Infine, seppure lo scenario più roseo passasse, ossia si finisse per indire un secondo referendum come molti vogliono e la conclusione fosse che gli inglesi questa volta voltassero le spalle alla Brexit decidendo di restare nella UE, non torneremmo più nella vantaggiosa situazione precedente. Londra, tornando a Canossa, si troverebbe infatti con un potere contrattuale più debole verso Bruxelles. I fautori della Brexit serberebbero anni di rancore, perché considererebbero che la precedente vittoria sarebbe loro strappata in modo truffaldino. I danni derivati da due anni di ridimensionamento della sterlina su euro e dollaro avrebbero lasciato il segno. Peggio di tutto, gli europei che hanno deciso di lasciare il Paese, molto probabilmente non tornerebbero più, lasciando vuoti pericolosi nell’economia del Paese in settori ad alta professionalità che la migrazione dal resto del mondo difficilmente potrebbe coprire. Gli ultimi dati sulla immigrazione mostrano che negli ultimi 12 mesi conclusi a fine giugno, l’immigrazione UE ha registrato il minimo da 6 anni, ossia da quando i flussi provenienti dall’Europa avevano iniziato a salire fortemente. Il saldo netto degli immigrati europei rimane positivo (tra arrivati e partiti) ma è sceso a 74.000 rispetto al picco di 189.000 raggiunto nel giugno del 2016. Per contro è boom di immigrati extra-comunitari che, dai circa 190.000 del 2016, sono ora saliti a 248.000. A prima vista parrebbe una buona notizia per i promotori di un blocco all’immigrazione UE a favore degli immigrati dal resto del mondo. Il ragionamento degli eurofobi è che, a causa della libera circolazione entro la UE, in UK arrivano anche le scartine dal continente, mentre al loro posto potrebbero venire persone più adatte da altri Paesi, specie del Commonwealth. La verità è che gli europei coprivano posizioni che altri immigrati non sono in grado di coprire. E ora sono rimasti scoperti numerosi posti di lavoro in settori come sanità, ristorazione, agricoltura e accademia. Per l’economia britannica si tratta di un grave danno che sarà lungo e difficile da riparare. Per non parlare di numerose aziende che per premunirsi dalle conseguenze negative della Brexit hanno già iniziato a spostare personale in altri Paesi UE.

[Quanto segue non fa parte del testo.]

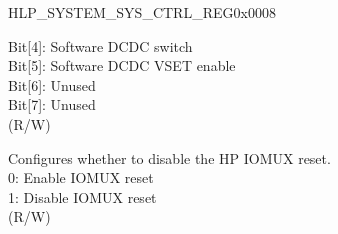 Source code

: \begin{register}{H}{LP\_SYSTEM\_SYS\_CTRL\_REG}{0x0008}
\begin{regdesc}
\begin{reglist}
Bit[4]: Software DCDC switch\\
Bit[5]: Software DCDC VSET enable\\
Bit[6]: Unused\\
Bit[7]: Unused\\
(R/W)
\label{fielddesc:LPSYSTEMIOMUXRESETDISABLE}\item [LP\_SYSTEM\_IO\_MUX\_RESET\_DISABLE] Configures whether to disable the HP IOMUX reset.\\
0: Enable IOMUX reset\\
1: Disable IOMUX reset\\
(R/W)
\item [Continued on the next page...]
\end{reglist}\end{regdesc}
\end{register}
\addtocounter{Regfloat}{-1}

Londra aveva tratto il massimo dei vantaggi dalla globalizzazione. In una società aperta con un mercato UE unico e profondo, la capitale britannica si era specializzata entro l’Europa come centro dei settori del futuro, dalla finanza passando per l’accademia, il design, la musica, i media, l’industria creativa, la moda, il mercato dell’arte. Il contributo degli affluenti europei, sia dal lato dell’offerta sia della domanda, aveva fatto di Londra un posto unico come internazionalità, una città-mondo, ben diversa da New York o Parigi che, per quanto molto internazionali, restano essenzialmente città americane o francesi rispettivamente. Certo, Londra, con le sue mille specialità e una forza economica ancora formidabile, soffrirà molto meno di regioni povere come il Nord e Nord’Est dell’Inghilterra, che dalla Brexit prenderanno la batosta peggiore. Ma il danno alla capitale va misurato in termini relativi, ossia quello che era e stava diventando e quello che ora è destinata a diventare. Siamo lontani dal collasso o dal tracollo, intendiamoci. Ma è un fatto, come un osservatore faceva notare, che la capitale si sta sgonfiando lentamente come uno pneumatico forato. Speriamo di non vedere mai il giorno in cui la gomma sarà completamente a terra.

 

 

  • Alessandro |

    Cameron aveva strappato concessioni vantaggiose (e inique rispetto agli altri paesi) dalla UE prima del referendum, e gli elettori hanno preferito lo stesso votare Leave. Che ora ne paghino le conseguenze, soprattutto quelli del Nord.